This invention relates to digital encoding, storage, and retrieval of analog composite color video signals, e.g., NTSC signals, for use in, for example, TV still frame systems, digital TV receivers, and electronic publishing systems.
Digital encoding of such signals enables video images to be stored and retrieved at will. Even when not stored, such digitally encoded images have advantages over their analog counterparts.
Any digital encoding and retrieval system needs to allow recapture of the frame synchronization, color burst, and picture information that appeared in the horizontal scan lines of the original analog NTSC signal. Also, when the images are to be stored, the system must provide a memory addressing scheme for assigning the digitized information to locations in memory.
Digital encoding typically involves independently sampling each of the red, green, and blue components of the picture signal, a scheme which requires a substantial amount of memory space.
Kashigi, U.S. Pat.

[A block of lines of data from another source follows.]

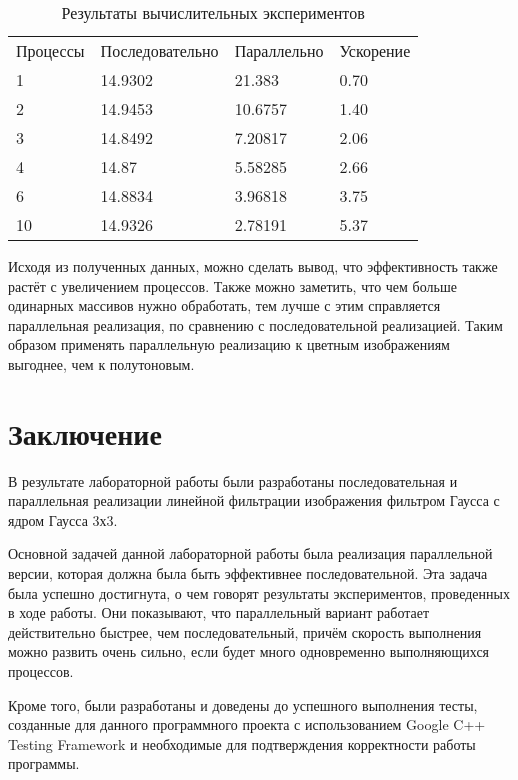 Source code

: \documentclass{report}
\begin{document}
\begin{table}[!h]
\caption{Результаты вычислительных экспериментов}
\centering
\begin{tabular}{p{3cm} p{4cm} p{4cm} p{4cm}}
Процессы & Последовательно & Параллельно & Ускорение  \\
1        & 14.9302          & 21.383     & 0.70       \\
2        & 14.9453         & 10.6757     & 1.40       \\
3        & 14.8492         & 7.20817     & 2.06       \\
4        & 14.87         & 5.58285     & 2.66       \\
6        & 14.8834         & 3.96818     & 3.75       \\
10        & 14.9326         & 2.78191     & 5.37
\end{tabular}
\end{table}

\par Исходя из полученных данных, можно сделать вывод, что эффективность также растёт с увеличением процессов. Также можно заметить, что чем больше одинарных массивов нужно обработать, тем лучше с этим справляется параллельная реализация, по сравнению с последовательной реализацией. Таким образом применять параллельную реализацию к цветным изображениям выгоднее, чем к полутоновым.
\newpage

\section*{Заключение}
В результате лабораторной работы были разработаны последовательная и параллельная реализации линейной фильтрации изображения фильтром Гаусса с ядром Гаусса 3х3.
\par Основной задачей данной лабораторной работы была реализация параллельной версии, которая должна была быть эффективнее последовательной. Эта задача была успешно достигнута, о чем говорят результаты экспериментов, проведенных в ходе работы. Они показывают, что параллельный вариант работает действительно быстрее, чем последовательный, причём скорость выполнения можно развить очень сильно, если будет много одновременно выполняющихся процессов.
\par Кроме того, были разработаны и доведены до успешного выполнения тесты, созданные для данного программного проекта с использованием Google C++ Testing Framework и необходимые для подтверждения корректности работы программы.
\newpage
\end{document}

No. 4,325,075, discloses a different encoding technique in which the original composite NTSC signal is directly sampled to generate 576 samples for each of 512 horizontal scan lines. The samples are stored in random access memory (RAM) using a complicated RAM address mapping scheme.

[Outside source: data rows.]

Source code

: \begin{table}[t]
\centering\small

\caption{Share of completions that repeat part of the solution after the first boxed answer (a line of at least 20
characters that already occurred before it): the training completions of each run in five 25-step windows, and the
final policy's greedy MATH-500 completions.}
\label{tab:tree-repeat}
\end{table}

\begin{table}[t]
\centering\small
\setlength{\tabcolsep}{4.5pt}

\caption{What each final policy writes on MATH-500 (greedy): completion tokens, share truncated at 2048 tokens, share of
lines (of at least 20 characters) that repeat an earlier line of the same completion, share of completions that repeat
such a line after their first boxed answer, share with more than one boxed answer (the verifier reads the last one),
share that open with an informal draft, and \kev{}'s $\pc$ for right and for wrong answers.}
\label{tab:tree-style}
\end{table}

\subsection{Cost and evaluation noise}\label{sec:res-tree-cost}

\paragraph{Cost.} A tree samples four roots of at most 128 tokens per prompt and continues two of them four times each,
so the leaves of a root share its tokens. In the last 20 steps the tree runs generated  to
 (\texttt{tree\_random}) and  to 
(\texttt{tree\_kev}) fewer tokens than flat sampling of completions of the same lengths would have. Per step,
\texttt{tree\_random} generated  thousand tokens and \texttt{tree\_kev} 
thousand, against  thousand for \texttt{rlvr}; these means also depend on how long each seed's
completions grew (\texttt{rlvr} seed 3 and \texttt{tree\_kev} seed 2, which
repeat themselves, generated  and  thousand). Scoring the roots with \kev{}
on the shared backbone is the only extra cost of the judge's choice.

It is known that the sampling rate for digital encoding should be at least as high as the Nyquist sampling rate. In the system described by Kashigi, sampling was done at three times the subcarrier frequency.
Typical video playback devices, whether analog or "digital", use a 3.58 MHz crystal controlled clock and analog "sandcastle" circuitry for setting the phase of the clock based on the color burst information contained in the horizontal scan line. Such playback devices also contain analog circuitry for establishing and maintaining a DC blanking level for the horizontal scan line.